Już w poniedziałek rozpoczęły się przygotowania wiślaków do kolejnego ligowego spotkania, w którym Biała Gwiazda podejmie na własnym stadionie Jagiellonię Białystok – informuje oficjalna strona internetowa krakowskiego klubu.
Po niedzielnej porażce w Derbach Krakowa wśród podopiecznych Franciszka Smudy widać skupienie i smutek oraz sportową złość. Wciąż nie mogą się bowiem pogodzić z rozstrzygnięciem meczu. Dobrą informacją dla sztabu szkoleniowego jest fakt, że wszyscy zawodnicy są zdrowi i mogli zacząć przygotowania do spotkania z Jagiellonią.
– W wielu fragmentach gry było dużo starć między zawodnikami, występują więc stłuczenia, ale są to standardowe pomeczowe urazy, tyle że nasilone. Jeśli chodzi o ocenę niedzielnej rywalizacji, to mając na uwadze sytuacje, które stworzyły sobie obie drużyny, należy stwierdzić, że remis byłby wynikiem sprawiedliwym.

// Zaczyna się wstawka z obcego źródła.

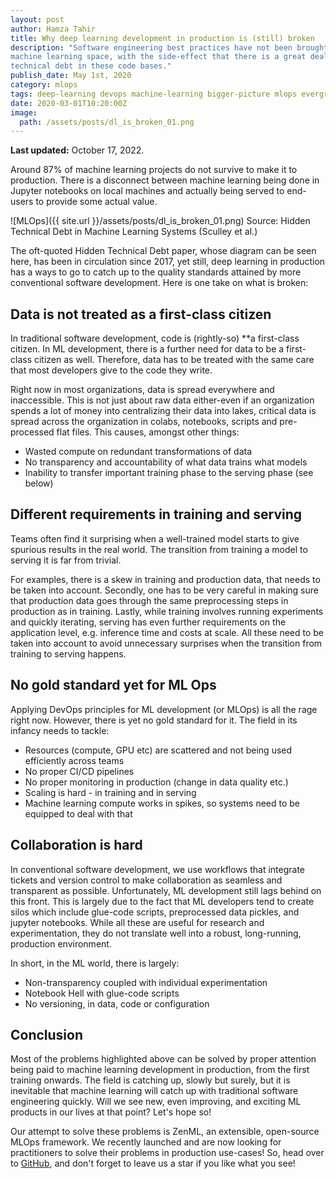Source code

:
 ```yaml
---
layout: post
author: Hamza Tahir
title: Why deep learning development in production is (still) broken
description: "Software engineering best practices have not been brought into the
machine learning space, with the side-effect that there is a great deal of
technical debt in these code bases."
publish_date: May 1st, 2020
category: mlops
tags: deep-learning devops machine-learning bigger-picture mlops evergreen
date: 2020-03-01T10:20:00Z
image:
  path: /assets/posts/dl_is_broken_01.png
---
```


**Last updated:** October 17, 2022.

Around 87% of machine learning projects do not survive to make it to production.
There is a disconnect between machine learning being done in Jupyter notebooks
on local machines and actually being served to end-users to provide some actual
value.

![MLOps]({{ site.url }}/assets/posts/dl_is_broken_01.png) Source: Hidden Technical Debt in
Machine Learning Systems (Sculley et al.)

The oft-quoted Hidden Technical Debt paper, whose diagram can be seen here, has
been in circulation since 2017, yet still, deep learning in production has a
ways to go to catch up to the quality standards attained by more conventional
software development. Here is one take on what is broken:

## **Data is not treated as a first-class citizen**

In traditional software development, code is (rightly-so) \*\*a first-class
citizen. In ML development, there is a further need for data to be a first-class
citizen as well. Therefore, data has to be treated with the same care that most
developers give to the code they write.

Right now in most organizations, data is spread everywhere and inaccessible.
This is not just about raw data either-even if an organization spends a lot of
money into centralizing their data into lakes, critical data is spread across
the organization in colabs, notebooks, scripts and pre-processed flat files.
This causes, amongst other things:

- Wasted compute on redundant transformations of data
- No transparency and accountability of what data trains what models
- Inability to transfer important training phase to the serving phase (see
  below)

## **Different requirements in training and serving**

Teams often find it surprising when a well-trained model starts to give spurious
results in the real world. The transition from training a model to serving it is
far from trivial.

For examples, there is a skew in training and production data, that needs to be
taken into account. Secondly, one has to be very careful in making sure that
production data goes through the same preprocessing steps in production as in
training. Lastly, while training involves running experiments and quickly
iterating, serving has even further requirements on the application level, e.g.
inference time and costs at scale. All these need to be taken into account to
avoid unnecessary surprises when the transition from training to serving
happens.

## **No gold standard yet for ML Ops**

Applying DevOps principles for ML development (or MLOps) is all the rage right
now. However, there is yet no gold standard for it. The field in its infancy
needs to tackle:

- Resources (compute, GPU etc) are scattered and not being used efficiently
  across teams
- No proper CI/CD pipelines
- No proper monitoring in production (change in data quality etc.)
- Scaling is hard - in training and in serving
- Machine learning compute works in spikes, so systems need to be equipped to
  deal with that

## **Collaboration is hard**

In conventional software development, we use workflows that integrate tickets
and version control to make collaboration as seamless and transparent as
possible. Unfortunately, ML development still lags behind on this front. This is
largely due to the fact that ML developers tend to create silos which include
glue-code scripts, preprocessed data pickles, and jupyter notebooks. While all
these are useful for research and experimentation, they do not translate well
into a robust, long-running, production environment.

In short, in the ML world, there is largely:

- Non-transparency coupled with individual experimentation
- Notebook Hell with glue-code scripts
- No versioning, in data, code or configuration

## Conclusion

Most of the problems highlighted above can be solved by proper attention being
paid to machine learning development in production, from the first training
onwards. The field is catching up, slowly but surely, but it is inevitable that
machine learning will catch up with traditional software engineering quickly.
Will we see new, even improving, and exciting ML products in our lives at that
point? Let's hope so!

Our attempt to solve these problems is ZenML, an extensible, open-source MLOps
framework. We recently launched and are now looking for practitioners to solve
their problems in production use-cases! So, head over to
[GitHub](https://github.com/zenml-io/zenml), and don't forget to leave us a star
if you like what you see!
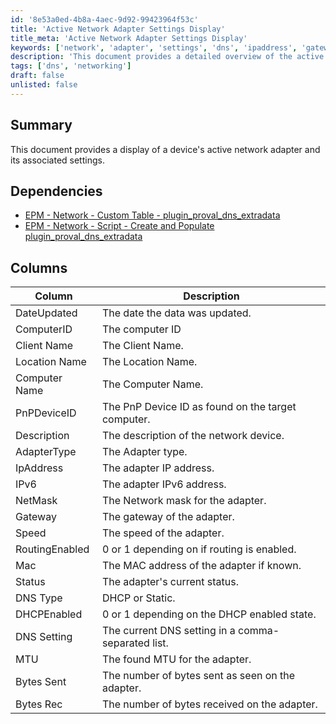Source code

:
 ```yaml
---
id: '8e53a0ed-4b8a-4aec-9d92-99423964f53c'
title: 'Active Network Adapter Settings Display'
title_meta: 'Active Network Adapter Settings Display'
keywords: ['network', 'adapter', 'settings', 'dns', 'ipaddress', 'gateway', 'status']
description: 'This document provides a detailed overview of the active network adapter settings for devices, including information on IP addresses, gateways, and adapter types. It outlines the necessary dependencies and describes the columns used in the data display, offering insights into network configurations and statuses.'
tags: ['dns', 'networking']
draft: false
unlisted: false
---
```


## Summary

This document provides a display of a device's active network adapter and its associated settings.

## Dependencies

- [EPM - Network - Custom Table - plugin_proval_dns_extradata](<../tables/plugin_proval_dns_extradata.md>)
- [EPM - Network - Script - Create and Populate plugin_proval_dns_extradata](<../scripts/Create and Populate plugin_proval_dns_extradata.md>)

## Columns

| Column          | Description                                          |
|-----------------|------------------------------------------------------|
| DateUpdated     | The date the data was updated.                       |
| ComputerID      | The computer ID                                      |
| Client Name     | The Client Name.                                     |
| Location Name   | The Location Name.                                   |
| Computer Name   | The Computer Name.                                   |
| PnPDeviceID     | The PnP Device ID as found on the target computer.  |
| Description      | The description of the network device.               |
| AdapterType     | The Adapter type.                                    |
| IpAddress       | The adapter IP address.                              |
| IPv6            | The adapter IPv6 address.                            |
| NetMask         | The Network mask for the adapter.                    |
| Gateway         | The gateway of the adapter.                          |
| Speed           | The speed of the adapter.                            |
| RoutingEnabled  | 0 or 1 depending on if routing is enabled.          |
| Mac             | The MAC address of the adapter if known.             |
| Status          | The adapter's current status.                        |
| DNS Type        | DHCP or Static.                                     |
| DHCPEnabled     | 0 or 1 depending on the DHCP enabled state.        |
| DNS Setting     | The current DNS setting in a comma-separated list.   |
| MTU             | The found MTU for the adapter.                       |
| Bytes Sent      | The number of bytes sent as seen on the adapter.     |
| Bytes Rec       | The number of bytes received on the adapter.         |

Jednak piłka nożna to gra błędów, a nam się taki przytrafił jeden, który skutkował od razu bramką. Na tym meczu sezon się nie kończy, musimy szukać punktów w innych spotkaniach – powiedział przed zajęciami asystent Franciszka Smudy, Marcin Broniszewski.

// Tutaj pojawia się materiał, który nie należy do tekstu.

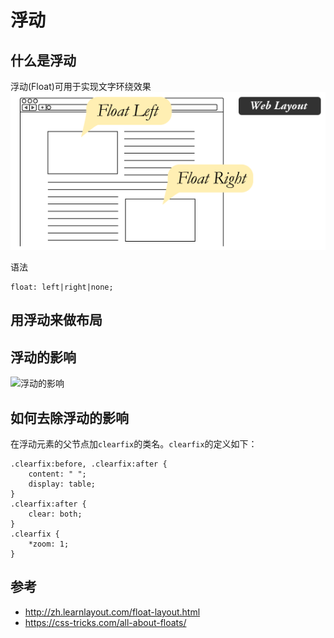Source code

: # 浮动
## 什么是浮动
浮动(Float)可用于实现文字环绕效果
![浮动](../../../asset/float/float.png)

语法
```
float: left|right|none;
```

## 用浮动来做布局


## 浮动的影响

![浮动的影响](../../asset/float/effect.png)

## 如何去除浮动的影响
在浮动元素的父节点加`clearfix`的类名。`clearfix`的定义如下：

```
.clearfix:before, .clearfix:after {
    content: " ";
    display: table;
}
.clearfix:after {
    clear: both;
}
.clearfix {
    *zoom: 1;
}
```


## 参考
* http://zh.learnlayout.com/float-layout.html
* https://css-tricks.com/all-about-floats/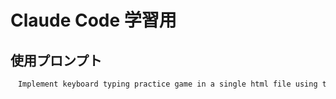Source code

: # Claude Code 学習用
## 使用プロンプト
```bash
　Implement keyboard typing practice game in a single html file using tailwind css and javascript to enhanced UI/UX. Prepare hard/normal/easy English vocab mode for the practice.
```
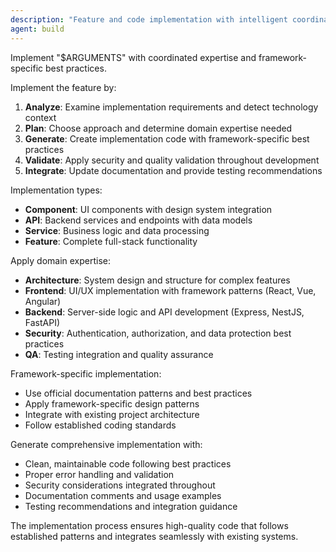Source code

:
 ```yaml
---
description: "Feature and code implementation with intelligent coordination and best practices"
agent: build
---
```


<SuperOpenCode>

Implement "$ARGUMENTS" with coordinated expertise and framework-specific best practices.

Implement the feature by:
1. **Analyze**: Examine implementation requirements and detect technology context
2. **Plan**: Choose approach and determine domain expertise needed
3. **Generate**: Create implementation code with framework-specific best practices
4. **Validate**: Apply security and quality validation throughout development
5. **Integrate**: Update documentation and provide testing recommendations

Implementation types:
- **Component**: UI components with design system integration
- **API**: Backend services and endpoints with data models
- **Service**: Business logic and data processing
- **Feature**: Complete full-stack functionality

Apply domain expertise:
- **Architecture**: System design and structure for complex features
- **Frontend**: UI/UX implementation with framework patterns (React, Vue, Angular)
- **Backend**: Server-side logic and API development (Express, NestJS, FastAPI)
- **Security**: Authentication, authorization, and data protection best practices
- **QA**: Testing integration and quality assurance

Framework-specific implementation:
- Use official documentation patterns and best practices
- Apply framework-specific design patterns
- Integrate with existing project architecture
- Follow established coding standards

Generate comprehensive implementation with:
- Clean, maintainable code following best practices
- Proper error handling and validation
- Security considerations integrated throughout
- Documentation comments and usage examples
- Testing recommendations and integration guidance

The implementation process ensures high-quality code that follows established patterns and integrates seamlessly with existing systems.

</SuperOpenCode>
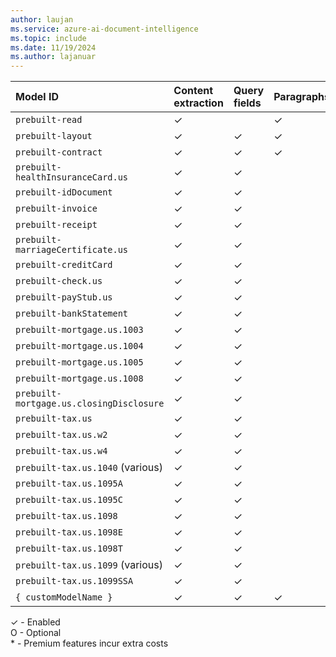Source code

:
 ```yaml
---
author: laujan
ms.service: azure-ai-document-intelligence
ms.topic: include
ms.date: 11/19/2024
ms.author: lajanuar
---
```

<!-- markdownlint-disable MD041 -->

|Model ID|Content extraction|Query fields|Paragraphs|Paragraph roles|Selection marks|Tables|Key/value pairs|Languages|Barcodes|Document analysis|Formulas*|Style font*|High resolution*|Searchable PDF
|:----|:----|:----|:----|:----|:----|:----|:----|:----|:----|:----|:----|:----|:----|:----|
|`prebuilt-read`|✓| |✓| | | | |O|O| |O|O|O|O|
|`prebuilt-layout`|✓|✓|✓|✓|✓|✓|O|O|O| |O|O|O|
|`prebuilt-contract`|✓|✓|✓|✓|✓ | | |O|O|✓|O|O|
|`prebuilt-healthInsuranceCard.us`|✓|✓| | | | | |O|O|✓|O|O|O|
|`prebuilt-idDocument`|✓|✓|| | | | |O|O|✓|O|O|O|
|`prebuilt-invoice`|✓|✓| | |✓|✓|O|O|O|✓|O|O|O|
|`prebuilt-receipt`|✓|✓| | | | | |O|O|✓|O|O|O|
|`prebuilt-marriageCertificate.us` | ✓|✓ | | |✓| | | O | O |✓ | O | O | O |
|`prebuilt-creditCard` | ✓|✓ | | | | | | O | O |✓ | O | O | O |
|`prebuilt-check.us` | ✓|✓ | | | | | | O | O |✓ | O | O | O |
|`prebuilt-payStub.us` | ✓|✓ | | | | | | O | O |✓ | O | O | O |
|`prebuilt-bankStatement` | ✓|✓ | | | | | | O | O |✓ | O | O | O |
|`prebuilt-mortgage.us.1003` | ✓|✓ | | |✓| | | O | O |✓ | O | O | O |
|`prebuilt-mortgage.us.1004` | ✓|✓ | | |✓| | | O | O |✓ | O | O | O |
|`prebuilt-mortgage.us.1005` | ✓|✓ | | |✓| | | O | O |✓ | O | O | O |
|`prebuilt-mortgage.us.1008` | ✓|✓ | | |✓| | | O | O |✓ | O | O | O |
|`prebuilt-mortgage.us.closingDisclosure` | ✓|✓ | | |✓| | | O | O |✓ | O | O | O |
|`prebuilt-tax.us`|✓|✓| | |✓| | |O|O|✓|O|O|O|
|`prebuilt-tax.us.w2`|✓|✓| | |✓| | |O|O|✓|O|O|O|
|`prebuilt-tax.us.w4`|✓|✓| | | | | |O|O|✓|O|O|O|
|`prebuilt-tax.us.1040` (various) | ✓|✓ | | |✓| | | O | O |✓ | O | O | O |
|`prebuilt-tax.us.1095A`|✓|✓| | | | | |O|O|✓|O|O|O|
|`prebuilt-tax.us.1095C`|✓|✓| | | | | |O|O|✓|O|O|O|
|`prebuilt-tax.us.1098`|✓|✓| | |✓| | |O|O|✓|O|O|O|
|`prebuilt-tax.us.1098E`|✓|✓| | |✓| | |O|O|✓|O|O|O|
|`prebuilt-tax.us.1098T`|✓|✓| | |✓| | |O|O|✓|O|O|O|
|`prebuilt-tax.us.1099` (various)|✓|✓| | |✓| | |O|O|✓|O|O|O|
|`prebuilt-tax.us.1099SSA`|✓|✓| | | | | |O|O|✓|O|O|O|
|`{ customModelName }`|✓|✓|✓|✓|✓|✓| |O|O|✓|O|O|O|

✓ - Enabled</br>
O - Optional</br>
\* - Premium features incur extra costs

W poniedziałek drużyna skupiła się na pomeczowej regeneracji. – Rozpoczynamy mikrocykl przygotowujący do potyczki z Jagiellonią. Drużyna odbyła regenerację, gdyż niedzielny mecz mocno dał się we znaki naszym podopiecznym. Kolejne dni przyniosą zwiększenie intensywności zajęć, aby w stu procentach być przygotowanym do piątkowego spotkania – dodał Broniszewski.
To czego w ostatnich meczach Wisły zabrakło najbardziej, to łatwość dochodzenia zawodników do sytuacji bramkowych. – Zgadzam się z tą teorią. Wcześniej to była nasza cecha charakterystyczna, tych sytuacji stwarzaliśmy sobie bardzo dużo. Od trzech meczów tego brakuje, ale jestem pewien, że dni, w których te sytuacje będziemy stwarzać, wkrótce nadejdą i znowu będziemy wygrywać – zakończył asystent trenera Smudy.
Mecz Wisły przeciwko Jagiellonii zostanie rozegrany w piątek o godzinie 20.30 na Stadionie Miejskim im. Henryka Reymana.